The runtime gate
skillsvault gate is the enforcement point. It evaluates a single skill invocation against the locally-synced, signed bundle and returns allow, warn, or halt — entirely in-process, with no network call and no model on the path. That is what keeps enforcement instant and working offline.
The decision is local
The gate reads ~/.skillsvault/bundle.json (written by skillsvault sync) and decides from it alone. Shipping the audit event afterwards is best-effort and off the decision path — the decision never waits on the network.
Evaluation
Given a skill name, the gate:
Resolve the skill
Split namespace/name to get the namespace, and look the skill up in the bundle's manifest_index.
Walk every matching policy
Policies arrive priority-ordered (manifest_id → namespace → declared_metadata). For each policy whose matcher matches, the gate considers its action:
namespacematches when the policy's value equals the skill's namespace.declared_metadatamatches when the skill'stargetscontain the value (the part after:in e.g.target:teamleader).
Apply the status / compliance signal
If the skill is known: banned → halt, deprecated → warn. If it is unknown but its namespace is managed, apply the bundle's managed_missing_manifest default (the non-compliance floor for sideloaded or pre-skillsvault folders).
Take the most restrictive outcome
Across every candidate, the most restrictive action wins: halt > warn > allow. A ban is never downgraded by a broader warn. Among equally-restrictive candidates the first considered (highest matcher priority, then status) keeps the explanation — its policy name and reason.
The evaluation is fast and order-independent in its result: the same skill and the same bundle always produce the same decision. The console's policy builder previews "this matches N skills" using the same matching rules, so what you see when authoring a policy is what the gate enforces. See Policies for how those rules are written.
Two modes
gate behaves differently depending on whether a human ran it or a harness hook piped a payload to it.
Human / CI mode
Pass --skill. The decision is rendered and the exit code is the protocol:
skillsvault gate --skill acme/hubspot-crm-entry
# ✓ ALLOW acme/hubspot-crm-entry@1.3.0 (exit 0)
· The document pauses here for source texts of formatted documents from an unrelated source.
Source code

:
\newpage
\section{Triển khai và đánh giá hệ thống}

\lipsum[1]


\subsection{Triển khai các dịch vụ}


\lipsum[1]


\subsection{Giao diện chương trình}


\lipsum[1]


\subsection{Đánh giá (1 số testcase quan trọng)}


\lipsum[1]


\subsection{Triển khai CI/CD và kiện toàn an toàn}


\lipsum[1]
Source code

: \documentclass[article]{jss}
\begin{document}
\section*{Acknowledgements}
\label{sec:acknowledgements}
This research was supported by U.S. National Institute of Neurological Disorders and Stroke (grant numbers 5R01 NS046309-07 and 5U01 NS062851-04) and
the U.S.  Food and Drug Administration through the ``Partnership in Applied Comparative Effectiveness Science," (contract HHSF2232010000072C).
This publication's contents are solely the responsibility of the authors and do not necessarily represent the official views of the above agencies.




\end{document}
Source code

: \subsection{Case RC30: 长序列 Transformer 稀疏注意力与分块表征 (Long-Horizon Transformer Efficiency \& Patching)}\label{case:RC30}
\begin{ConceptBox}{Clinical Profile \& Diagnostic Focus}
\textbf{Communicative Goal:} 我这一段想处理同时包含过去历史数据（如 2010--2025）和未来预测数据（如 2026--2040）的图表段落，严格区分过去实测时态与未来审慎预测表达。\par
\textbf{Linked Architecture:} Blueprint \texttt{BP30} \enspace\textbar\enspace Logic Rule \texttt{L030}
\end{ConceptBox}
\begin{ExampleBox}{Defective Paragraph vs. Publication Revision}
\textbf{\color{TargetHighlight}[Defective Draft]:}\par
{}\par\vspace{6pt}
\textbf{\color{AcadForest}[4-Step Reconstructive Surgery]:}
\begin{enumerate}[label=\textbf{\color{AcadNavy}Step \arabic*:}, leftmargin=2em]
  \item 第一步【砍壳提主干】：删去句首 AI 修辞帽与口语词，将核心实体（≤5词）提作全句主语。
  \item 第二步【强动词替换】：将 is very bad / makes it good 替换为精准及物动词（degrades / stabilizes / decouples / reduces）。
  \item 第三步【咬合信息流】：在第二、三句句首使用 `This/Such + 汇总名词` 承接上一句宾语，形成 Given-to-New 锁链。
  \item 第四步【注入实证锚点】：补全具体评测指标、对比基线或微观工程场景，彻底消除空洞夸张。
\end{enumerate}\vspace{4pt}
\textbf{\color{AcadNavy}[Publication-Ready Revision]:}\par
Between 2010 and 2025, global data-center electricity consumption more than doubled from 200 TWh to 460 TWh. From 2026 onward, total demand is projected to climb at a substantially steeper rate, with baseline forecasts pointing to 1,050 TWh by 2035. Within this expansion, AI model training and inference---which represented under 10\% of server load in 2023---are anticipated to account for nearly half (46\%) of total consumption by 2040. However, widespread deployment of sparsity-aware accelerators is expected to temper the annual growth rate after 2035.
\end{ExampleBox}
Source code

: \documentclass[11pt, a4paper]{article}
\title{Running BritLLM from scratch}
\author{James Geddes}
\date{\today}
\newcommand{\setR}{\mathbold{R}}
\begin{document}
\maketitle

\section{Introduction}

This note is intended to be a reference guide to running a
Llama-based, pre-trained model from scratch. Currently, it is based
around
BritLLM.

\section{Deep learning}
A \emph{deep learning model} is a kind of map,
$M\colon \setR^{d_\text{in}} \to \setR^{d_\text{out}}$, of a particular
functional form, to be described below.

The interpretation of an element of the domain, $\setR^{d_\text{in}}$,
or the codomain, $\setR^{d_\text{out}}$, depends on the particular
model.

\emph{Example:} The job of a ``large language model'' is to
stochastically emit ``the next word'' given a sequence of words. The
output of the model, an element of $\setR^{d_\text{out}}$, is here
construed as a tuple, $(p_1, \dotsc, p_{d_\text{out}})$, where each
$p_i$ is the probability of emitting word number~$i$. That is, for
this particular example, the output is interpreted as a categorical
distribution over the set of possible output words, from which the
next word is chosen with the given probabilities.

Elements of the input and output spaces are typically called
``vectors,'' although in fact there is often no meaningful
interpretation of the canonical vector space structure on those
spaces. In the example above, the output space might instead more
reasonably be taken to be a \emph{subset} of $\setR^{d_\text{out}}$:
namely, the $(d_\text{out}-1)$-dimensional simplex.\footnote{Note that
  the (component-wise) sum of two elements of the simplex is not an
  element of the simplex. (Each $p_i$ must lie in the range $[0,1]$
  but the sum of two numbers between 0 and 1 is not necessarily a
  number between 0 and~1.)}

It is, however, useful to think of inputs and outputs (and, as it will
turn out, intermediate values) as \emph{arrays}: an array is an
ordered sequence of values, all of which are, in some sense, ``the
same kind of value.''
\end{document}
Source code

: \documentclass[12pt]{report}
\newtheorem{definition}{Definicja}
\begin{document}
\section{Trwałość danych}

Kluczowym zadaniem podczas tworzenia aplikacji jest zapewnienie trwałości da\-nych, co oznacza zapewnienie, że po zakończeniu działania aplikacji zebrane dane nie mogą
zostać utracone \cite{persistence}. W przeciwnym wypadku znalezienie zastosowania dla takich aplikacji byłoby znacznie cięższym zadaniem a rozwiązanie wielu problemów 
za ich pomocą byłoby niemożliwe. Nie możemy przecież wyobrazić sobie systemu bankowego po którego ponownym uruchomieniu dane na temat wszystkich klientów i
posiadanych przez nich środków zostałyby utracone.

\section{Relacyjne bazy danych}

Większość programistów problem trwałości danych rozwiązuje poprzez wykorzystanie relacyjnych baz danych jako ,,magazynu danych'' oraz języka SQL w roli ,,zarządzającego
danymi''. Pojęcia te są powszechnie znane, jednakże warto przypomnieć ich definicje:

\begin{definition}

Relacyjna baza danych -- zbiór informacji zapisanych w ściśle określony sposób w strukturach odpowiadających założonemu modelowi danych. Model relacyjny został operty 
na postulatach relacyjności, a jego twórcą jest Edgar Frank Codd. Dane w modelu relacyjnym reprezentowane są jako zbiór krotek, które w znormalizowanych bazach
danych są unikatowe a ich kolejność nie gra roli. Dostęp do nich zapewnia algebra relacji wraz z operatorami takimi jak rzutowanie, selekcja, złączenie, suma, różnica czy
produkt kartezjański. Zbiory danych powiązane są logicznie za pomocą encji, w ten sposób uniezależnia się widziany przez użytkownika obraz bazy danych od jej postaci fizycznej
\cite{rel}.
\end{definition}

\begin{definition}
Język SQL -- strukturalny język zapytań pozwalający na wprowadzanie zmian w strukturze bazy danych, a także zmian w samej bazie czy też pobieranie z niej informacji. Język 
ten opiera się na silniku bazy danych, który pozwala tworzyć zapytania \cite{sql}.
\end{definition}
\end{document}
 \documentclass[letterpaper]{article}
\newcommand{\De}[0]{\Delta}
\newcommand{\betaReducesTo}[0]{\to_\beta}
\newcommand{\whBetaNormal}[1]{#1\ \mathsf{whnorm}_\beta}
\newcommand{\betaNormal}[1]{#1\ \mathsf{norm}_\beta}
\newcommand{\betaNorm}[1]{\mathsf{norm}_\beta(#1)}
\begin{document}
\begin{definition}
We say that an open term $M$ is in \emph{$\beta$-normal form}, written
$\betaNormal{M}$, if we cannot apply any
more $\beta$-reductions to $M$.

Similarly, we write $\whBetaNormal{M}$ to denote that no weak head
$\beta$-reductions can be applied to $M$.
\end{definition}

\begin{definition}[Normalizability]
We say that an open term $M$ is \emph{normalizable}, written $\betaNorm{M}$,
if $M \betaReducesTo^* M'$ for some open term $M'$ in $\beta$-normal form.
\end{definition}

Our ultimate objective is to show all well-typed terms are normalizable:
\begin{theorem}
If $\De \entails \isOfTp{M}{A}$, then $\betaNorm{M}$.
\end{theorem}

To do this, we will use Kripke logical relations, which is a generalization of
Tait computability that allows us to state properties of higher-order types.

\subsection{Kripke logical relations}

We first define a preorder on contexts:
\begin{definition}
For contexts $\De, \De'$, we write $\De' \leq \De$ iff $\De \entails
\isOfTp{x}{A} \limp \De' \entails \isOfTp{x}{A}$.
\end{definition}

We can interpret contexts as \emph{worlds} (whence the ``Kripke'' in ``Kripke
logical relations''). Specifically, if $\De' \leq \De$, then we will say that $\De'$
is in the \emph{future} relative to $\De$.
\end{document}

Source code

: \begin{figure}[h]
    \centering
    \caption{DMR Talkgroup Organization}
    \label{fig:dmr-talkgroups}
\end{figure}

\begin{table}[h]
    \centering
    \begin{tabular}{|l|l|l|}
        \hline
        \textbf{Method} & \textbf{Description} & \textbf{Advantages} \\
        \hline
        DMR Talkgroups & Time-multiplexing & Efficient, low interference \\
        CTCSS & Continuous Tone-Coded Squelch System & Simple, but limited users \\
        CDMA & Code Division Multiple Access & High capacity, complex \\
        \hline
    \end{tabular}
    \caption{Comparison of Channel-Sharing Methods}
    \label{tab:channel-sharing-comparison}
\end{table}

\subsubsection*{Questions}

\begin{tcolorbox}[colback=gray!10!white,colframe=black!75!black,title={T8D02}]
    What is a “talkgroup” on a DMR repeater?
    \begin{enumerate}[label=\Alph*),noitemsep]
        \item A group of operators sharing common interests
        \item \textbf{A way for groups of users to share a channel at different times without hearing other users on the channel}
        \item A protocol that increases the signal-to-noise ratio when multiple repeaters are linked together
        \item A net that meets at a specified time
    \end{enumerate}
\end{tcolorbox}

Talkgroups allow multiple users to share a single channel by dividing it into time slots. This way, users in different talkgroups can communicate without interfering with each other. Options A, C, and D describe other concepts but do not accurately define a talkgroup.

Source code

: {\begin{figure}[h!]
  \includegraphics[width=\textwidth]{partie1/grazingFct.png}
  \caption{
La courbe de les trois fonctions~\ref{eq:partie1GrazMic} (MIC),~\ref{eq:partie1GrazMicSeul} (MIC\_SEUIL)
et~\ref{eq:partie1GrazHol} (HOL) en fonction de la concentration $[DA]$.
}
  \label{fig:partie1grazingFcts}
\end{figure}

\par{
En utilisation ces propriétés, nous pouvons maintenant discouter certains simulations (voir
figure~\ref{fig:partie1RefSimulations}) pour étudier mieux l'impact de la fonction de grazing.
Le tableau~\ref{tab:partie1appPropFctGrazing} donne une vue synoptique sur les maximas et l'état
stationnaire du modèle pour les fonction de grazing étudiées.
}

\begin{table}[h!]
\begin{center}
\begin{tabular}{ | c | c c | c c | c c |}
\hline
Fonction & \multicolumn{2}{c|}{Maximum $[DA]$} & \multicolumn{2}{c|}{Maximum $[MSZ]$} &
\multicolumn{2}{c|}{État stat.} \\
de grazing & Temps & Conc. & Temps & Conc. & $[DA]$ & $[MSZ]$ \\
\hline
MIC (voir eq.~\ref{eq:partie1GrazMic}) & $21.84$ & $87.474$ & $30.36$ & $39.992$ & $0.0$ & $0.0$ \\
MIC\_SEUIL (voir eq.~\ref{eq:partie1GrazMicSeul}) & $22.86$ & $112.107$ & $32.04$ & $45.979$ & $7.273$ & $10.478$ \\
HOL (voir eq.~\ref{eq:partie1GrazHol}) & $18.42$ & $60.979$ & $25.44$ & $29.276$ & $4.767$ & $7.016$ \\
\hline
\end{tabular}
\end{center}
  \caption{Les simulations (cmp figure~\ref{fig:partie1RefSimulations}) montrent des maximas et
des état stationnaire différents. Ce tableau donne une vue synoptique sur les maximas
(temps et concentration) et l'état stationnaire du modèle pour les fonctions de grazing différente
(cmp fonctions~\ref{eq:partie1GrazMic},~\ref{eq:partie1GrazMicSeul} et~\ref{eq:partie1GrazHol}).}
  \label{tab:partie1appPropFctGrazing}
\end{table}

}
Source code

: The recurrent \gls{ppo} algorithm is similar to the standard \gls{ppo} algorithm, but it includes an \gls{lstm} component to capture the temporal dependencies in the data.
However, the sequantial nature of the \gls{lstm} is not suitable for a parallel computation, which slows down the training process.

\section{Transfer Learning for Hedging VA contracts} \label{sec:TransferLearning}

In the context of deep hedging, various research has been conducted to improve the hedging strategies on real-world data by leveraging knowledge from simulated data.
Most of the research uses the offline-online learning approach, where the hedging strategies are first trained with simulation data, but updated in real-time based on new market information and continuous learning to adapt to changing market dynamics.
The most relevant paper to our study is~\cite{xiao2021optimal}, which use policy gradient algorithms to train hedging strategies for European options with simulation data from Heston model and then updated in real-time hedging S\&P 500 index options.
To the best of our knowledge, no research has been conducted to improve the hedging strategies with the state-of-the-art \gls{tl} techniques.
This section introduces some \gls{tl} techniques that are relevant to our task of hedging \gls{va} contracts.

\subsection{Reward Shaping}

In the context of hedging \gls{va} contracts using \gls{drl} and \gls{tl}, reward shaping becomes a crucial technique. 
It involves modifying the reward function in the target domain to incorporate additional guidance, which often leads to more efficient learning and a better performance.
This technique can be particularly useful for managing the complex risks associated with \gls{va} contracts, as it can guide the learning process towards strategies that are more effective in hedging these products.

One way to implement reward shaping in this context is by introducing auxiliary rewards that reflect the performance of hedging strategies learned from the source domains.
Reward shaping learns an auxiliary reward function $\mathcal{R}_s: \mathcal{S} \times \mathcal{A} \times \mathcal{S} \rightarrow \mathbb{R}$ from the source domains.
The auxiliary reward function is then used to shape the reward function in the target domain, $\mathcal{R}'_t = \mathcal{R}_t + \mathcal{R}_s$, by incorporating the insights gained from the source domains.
skillsvault gate --skill acme/onboard-customer
# ⚠ WARN acme/onboard-customer — Skill is deprecated. (exit 0, stderr)
skillsvault gate --skill acme/teamleader-crm-entry
# ⛔ HALT acme/teamleader-crm-entry
# policy: Teamleader retired
# Use acme/hubspot-crm-entry instead. (exit 2)
| Decision | Stream | Exit |
|---|---|---|
| allow | stdout (suppressed with --quiet) | 0 |
| warn | stderr | 0 |
| halt | stderr | 2 |
A non-zero exit is what a generic hook treats as a veto. --quiet suppresses the allow line so a passing gate is silent.
Claude Code hook mode
When no --skill is given, the gate reads the harness's PreToolUse payload from stdin and emits a structured permission decision instead of relying on the exit code:
echo '{"tool_name":"Skill","tool_input":{"skill":"acme/teamleader-crm-entry"}}' | skillsvault gate
{
"hookSpecificOutput": {
"hookEventName": "PreToolUse",
"permissionDecision": "deny",
"permissionDecisionReason": "skillsvault blocked this skill — policy: Teamleader retired. Use acme/hubspot-crm-entry instead."
}
}
In hook mode the deny is the veto, not the exit code
Hook mode always exits 0. A halt is signalled by permissionDecision: "deny" with the org's reason (surfaced to the agent); a warn prints to stderr; an allow emits nothing. This is deliberate — Claude Code reads the JSON, not the exit status, for PreToolUse. Wire it with skillsvault install-hook.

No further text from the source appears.